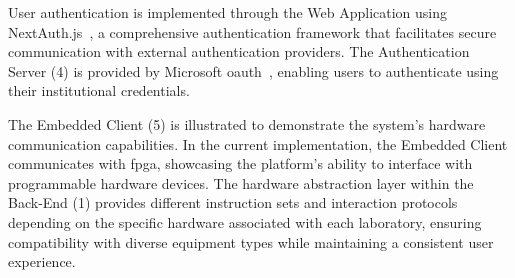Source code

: User authentication is implemented through the Web Application using NextAuth.js~\cite{nextjs-authentication}, a comprehensive authentication framework that facilitates secure communication with external authentication providers. The Authentication Server (4) is provided by Microsoft \ac{oauth}~\cite{microsoft-oauth}, enabling users to authenticate using their institutional credentials.

The Embedded Client (5) is illustrated to demonstrate the system's hardware communication capabilities. In the current implementation, the Embedded Client communicates with \ac{fpga}, showcasing the platform's ability to interface with programmable hardware devices. The hardware abstraction layer within the Back-End (1) provides different instruction sets and interaction protocols depending on the specific hardware associated with each laboratory, ensuring compatibility with diverse equipment types while maintaining a consistent user experience.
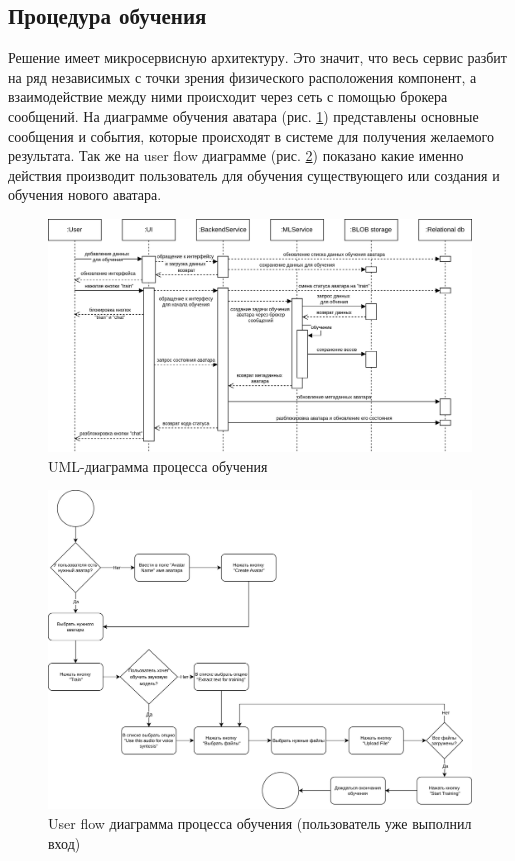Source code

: \subsection{Процедура обучения}
Решение имеет микросервисную архитектуру. Это значит, что весь сервис разбит на ряд независимых с точки зрения физического расположения компонент, а взаимодействие между ними происходит через сеть с помощью брокера сообщений. На диаграмме обучения аватара (рис. \ref{fig:uml-train}) представлены основные сообщения и события, которые происходят в системе для получения желаемого результата. Так же на user flow диаграмме (рис. \ref{fig:uf-train}) показано какие именно действия производит пользователь для обучения существующего или создания и обучения нового аватара.

 \begin{figure}[h!]
     \centering
     \includegraphics[width=1.0\linewidth]{images/uml-train-rus.png}
     \caption{UML-диаграмма процесса обучения}
     \label{fig:uml-train}
 \end{figure}
 \begin{figure}[h!]
    \centering
    \includegraphics[width=1.0\linewidth]{images/UF-train-avatar.png}
    \caption{User flow диаграмма процесса обучения (пользователь уже выполнил вход)}
    \label{fig:uf-train}
\end{figure}

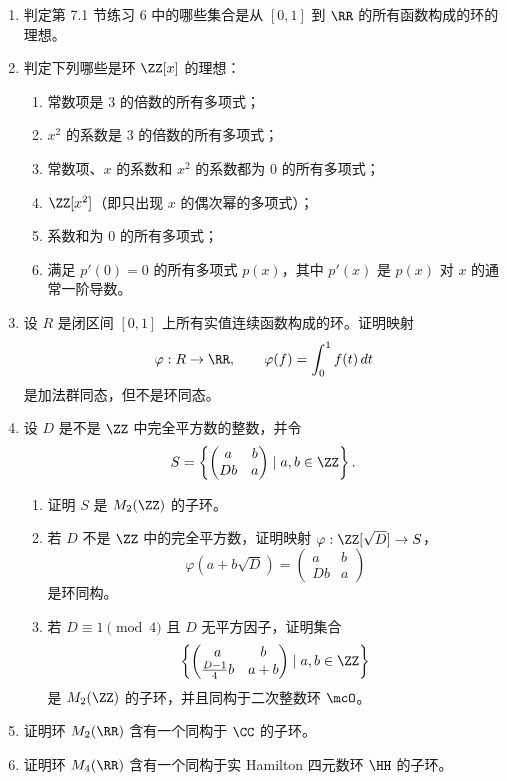 \begin{enumerate}[label=\arabic*.]
\begin{enumerate}[label=(\alph*)]
		\item $\{(a,-a)\mid a\in\ZZ\}$。
	\end{enumerate}
	\item 判定第 7.1 节练习 6 中的哪些集合是从 $[0,1]$ 到 $\RR$ 的所有函数构成的环的理想。
	\item 判定下列哪些是环 $\ZZ[x]$ 的理想：
	\begin{enumerate}[label=(\alph*)]
		\item 常数项是 $3$ 的倍数的所有多项式；
		\item $x^2$ 的系数是 $3$ 的倍数的所有多项式；
		\item 常数项、$x$ 的系数和 $x^2$ 的系数都为 $0$ 的所有多项式；
		\item $\ZZ[x^2]$（即只出现 $x$ 的偶次幂的多项式）；
		\item 系数和为 $0$ 的所有多项式；
		\item 满足 $p'(0)=0$ 的所有多项式 $p(x)$，其中 $p'(x)$ 是 $p(x)$ 对 $x$ 的通常一阶导数。
	\end{enumerate}
	\item 设 $R$ 是闭区间 $[0,1]$ 上所有实值连续函数构成的环。证明映射
	\[
	\varphi:R\to\RR,
	\qquad \varphi(f)=\int_0^1 f(t)\,dt
	\]
	是加法群同态，但不是环同态。
	\item 设 $D$ 是不是 $\ZZ$ 中完全平方数的整数，并令
	\[
	S=\left\{\begin{pmatrix}a&b\\ Db&a\end{pmatrix}\mid a,b\in\ZZ\right\}.
	\]
	\begin{enumerate}[label=(\alph*)]
		\item 证明 $S$ 是 $M_2(\ZZ)$ 的子环。
		\item 若 $D$ 不是 $\ZZ$ 中的完全平方数，证明映射 $\varphi:\ZZ[\sqrt D]\to S$，
		\[
		\varphi(a+b\sqrt D)=\begin{pmatrix}a&b\\Db&a\end{pmatrix}
		\]
		是环同构。
		\item 若 $D\equiv1\pmod4$ 且 $D$ 无平方因子，证明集合
		\[
		\left\{\begin{pmatrix}a&b\\ \frac{D-1}{4}b&a+b\end{pmatrix}\mid a,b\in\ZZ\right\}
		\]
		是 $M_2(\ZZ)$ 的子环，并且同构于二次整数环 $\mcO$。
	\end{enumerate}
	\item 证明环 $M_2(\RR)$ 含有一个同构于 $\CC$ 的子环。
	\item 证明环 $M_4(\RR)$ 含有一个同构于实 Hamilton 四元数环 $\HH$ 的子环。

\end{enumerate}
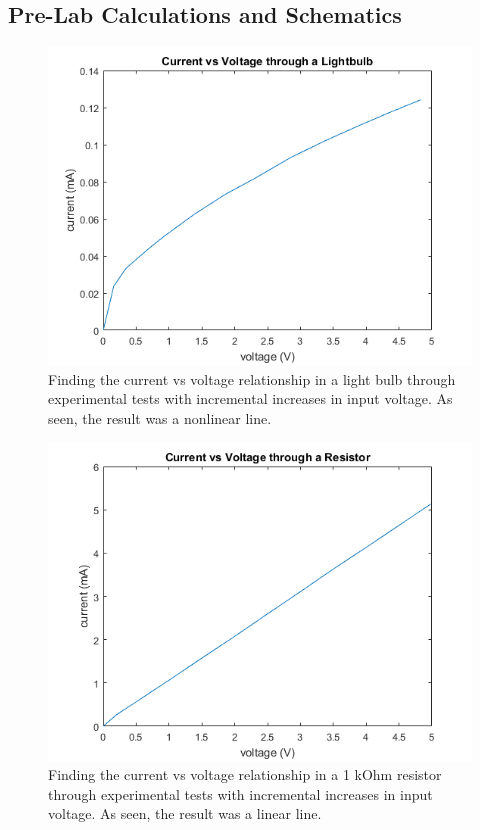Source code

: \documentclass[10pt]{article}
\begin{document}
	\subsection{Pre-Lab Calculations and Schematics}
	
	\begin{center}
		\begin{figure}[H]
			\centering
			\includegraphics[scale = 0.8]{supplemental/lightbulbgraph.png}
			\caption{Finding the current vs voltage relationship in a light bulb through experimental tests with incremental increases in input voltage. As seen, the result was a nonlinear line.}
		\end{figure}

		\begin{figure}[H]
		\centering
		\includegraphics[scale = 0.8]{supplemental/resistorgraph.png}
		\caption{Finding the current vs voltage relationship in a 1 kOhm resistor through experimental tests with incremental increases in input voltage. As seen, the result was a linear line.}
		\end{figure}
		

\end{center}
\end{document}
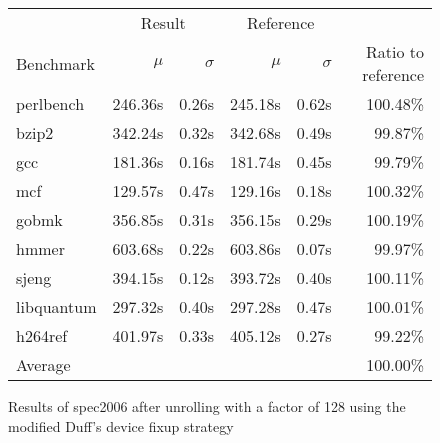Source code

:\begin{figure}[h]
    \begin{center}
        \begin{tabular}{lrrrrr}
            \toprule
            & \multicolumn{2}{c}{Result} & \multicolumn{2}{c}{Reference}\\
            Benchmark & $\mu$ & $\sigma$ & $\mu$ & $\sigma$ & Ratio to reference\\
            \midrule
            perlbench & 246.36s & 0.26s & 245.18s & 0.62s & 100.48\%\\
            bzip2 & 342.24s & 0.32s & 342.68s & 0.49s & 99.87\%\\
            gcc & 181.36s & 0.16s & 181.74s & 0.45s & 99.79\%\\
            mcf & 129.57s & 0.47s & 129.16s & 0.18s & 100.32\%\\
            gobmk & 356.85s & 0.31s & 356.15s & 0.29s & 100.19\%\\
            hmmer & 603.68s & 0.22s & 603.86s & 0.07s & 99.97\%\\
            sjeng & 394.15s & 0.12s & 393.72s & 0.40s & 100.11\%\\
            libquantum & 297.32s & 0.40s & 297.28s & 0.47s & 100.01\%\\
            h264ref & 401.97s & 0.33s & 405.12s & 0.27s & 99.22\%\\
            \midrule
            Average & & & & & 100.00\%\\
            \bottomrule
        \end{tabular}
    \end{center}
    \caption{Results of spec2006 after unrolling with a factor of 128 using the modified Duff's device fixup strategy}
    \label{fig:eval:perf:duff:128}
\end{figure}
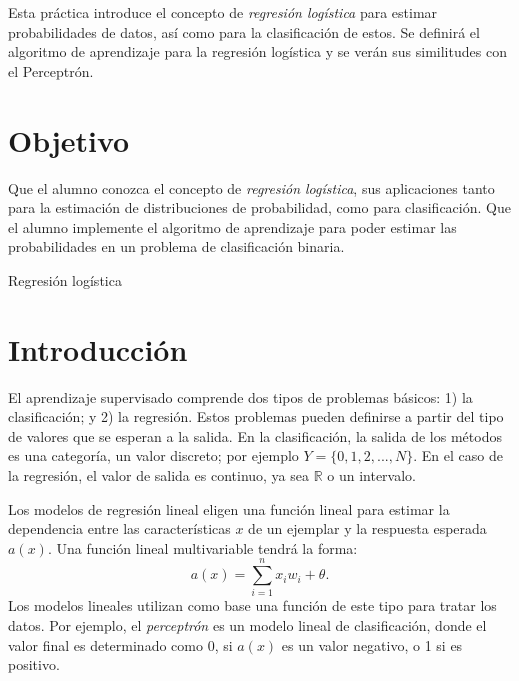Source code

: 
Esta práctica introduce el concepto de \emph{regresión logística} para estimar probabilidades de datos, así como para la clasificación de estos. Se definirá el algoritmo de aprendizaje para la regresión logística y se verán sus similitudes con el Perceptrón.


\section{Objetivo}

Que el alumno conozca el concepto de \textit{regresión logística}, sus aplicaciones tanto para la estimación de distribuciones de probabilidad, como para clasificación. Que el alumno implemente el algoritmo de aprendizaje para poder estimar las probabilidades en un problema de clasificación binaria.

\begin{auxcode}
 \caption{Regresión logística}
 \centering
\end{auxcode}


\section{Introducción}

El aprendizaje supervisado comprende dos tipos de problemas básicos: 1) la clasificación; y 2) la regresión. Estos problemas pueden definirse a partir del tipo de valores que se esperan a la salida. En la clasificación, la salida de los métodos es una categoría, un valor discreto; por ejemplo $Y = \{0,1,2,...,N\}$. En el caso de la regresión, el valor de salida es continuo, ya sea $\mathbb{R}$ o un intervalo.

Los modelos de regresión lineal eligen una función lineal para estimar la dependencia entre las características $x$ de un ejemplar y la respuesta esperada $a(x)$. Una función lineal multivariable tendrá la forma: $$a(x) = \sum_{i=1}^n x_iw_i + \theta.$$
Los modelos lineales utilizan como base una función de este tipo para tratar los datos. Por ejemplo, el \textit{perceptrón} es un modelo lineal de clasificación, donde el valor final es determinado como 0, si $a(x)$ es un valor negativo, o 1 si es positivo.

---*---

_WHAT THE TASK ASKS:_ From the listing, count how many lines contain the string "linewidth", and answer with the number by itself.

_RESULT OF THIS EXERCISE:_ 2